Venezuela on Wednesday accused the Peruvian government of "kidnapping" its national football team, accusing Lima of refusing to allow the team's aircraft to refuel after a 1-1 draw between the two teams in a 2026 World Cup qualifier.
The diplomatic spat began after the match, when Venezuelan players accused Peruvian police of beating them when they went to greet fans on Tuesday night.
It was a tumultuous night for the South American qualifiers, after a match between Brazil and Argentina in Rio de Janeiro led to ugly clashes between fans.
"The Peruvian government has carried out another arbitrary act against the Venezuelans by preventing the plane bringing the team back from refuelling," Foreign Minister Yvan Gil wrote on social media.
"This is kidnapping as vengeance against our team which played an extraordinary match" in Lima, he added.
The Peruvian government said that it "has not ordered any measure that prohibits the refuelling" of the aircraft" and that "it is taking steps to resolve this situation as soon as possible."

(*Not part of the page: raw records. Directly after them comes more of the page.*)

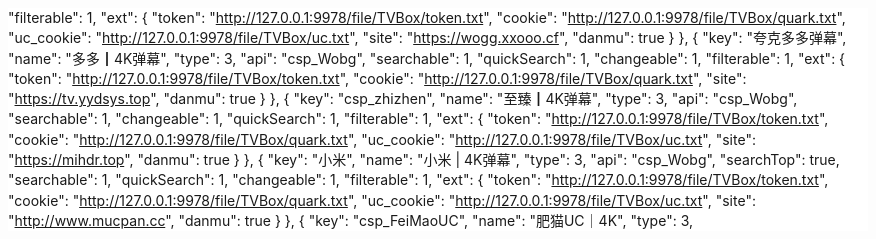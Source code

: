    "filterable": 1,
   "ext": {
    "token": "http://127.0.0.1:9978/file/TVBox/token.txt",
    "cookie": "http://127.0.0.1:9978/file/TVBox/quark.txt",
    "uc_cookie": "http://127.0.0.1:9978/file/TVBox/uc.txt",
    "site": "https://wogg.xxooo.cf",
    "danmu": true
   }
  },
  {
   "key": "夸克多多弹幕",
   "name": "多多┃4K弹幕",
   "type": 3,
   "api": "csp_Wobg",
   "searchable": 1,
   "quickSearch": 1,
   "changeable": 1,
   "filterable": 1,
   "ext": {
    "token": "http://127.0.0.1:9978/file/TVBox/token.txt",
    "cookie": "http://127.0.0.1:9978/file/TVBox/quark.txt",
    "site": "https://tv.yydsys.top",
    "danmu": true
   }
  },
  {
   "key": "csp_zhizhen",
   "name": "至臻┃4K弹幕",
   "type": 3,
   "api": "csp_Wobg",
   "searchable": 1,
   "changeable": 1,
   "quickSearch": 1,
   "filterable": 1,
   "ext": {
    "token": "http://127.0.0.1:9978/file/TVBox/token.txt",
    "cookie": "http://127.0.0.1:9978/file/TVBox/quark.txt",
    "uc_cookie": "http://127.0.0.1:9978/file/TVBox/uc.txt",
    "site": "https://mihdr.top",
    "danmu": true
   }
  },
  {
   "key": "小米",
   "name": "小米 | 4K弹幕",
   "type": 3,
   "api": "csp_Wobg",
   "searchTop": true,
   "searchable": 1,
   "quickSearch": 1,
   "changeable": 1,
   "filterable": 1,
   "ext": {
    "token": "http://127.0.0.1:9978/file/TVBox/token.txt",
    "cookie": "http://127.0.0.1:9978/file/TVBox/quark.txt",
    "uc_cookie": "http://127.0.0.1:9978/file/TVBox/uc.txt",
    "site": "http://www.mucpan.cc",
    "danmu": true
   }
  },
  {
   "key": "csp_FeiMaoUC",
   "name": "肥猫UC｜4K",
   "type": 3,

"The aforementioned aircraft has been experiencing private commercial supply restrictions beyond the control of the Peruvian State," he added.
Hours earlier, Venezuelan footballer Nahuel Ferraresi showed bandages on his right hand, saying Peruvian police "beat me".
"These are things which should not happen. The match was over and we went to thank our Venezuelan supporters," he said.
Ferraresi said another player had handed his jersey over to fans, and he was about to throw his to the crowd when the police blocked him.
"Then others got angry, I don't know what happened, and (the police) took out their batons to hit us. They hit me twice... but it's not a serious injury."
Videos of the incident, which show Peruvian police officers brandishing their batons against the players, have gone viral on social media.
Venezuela's football federation condemned "acts of discrimination and xenophobia" against the team and their fans.
After the draw, Peru is in last place in the qualifiers, while Venezuela -- which has never qualified for a World Cup -- is in an unprecedented fourth place.
Before the match, Peruvian police carried out an unusual identity check among fans, and were accused of targeting Venezuelans.
This move comes a week after a controversial decree came into force authorizing the government to expel foreigners.
Peru is home to some 1.5 million Venezuelan immigrants, many of whom have fled a crippling economic crisis at home.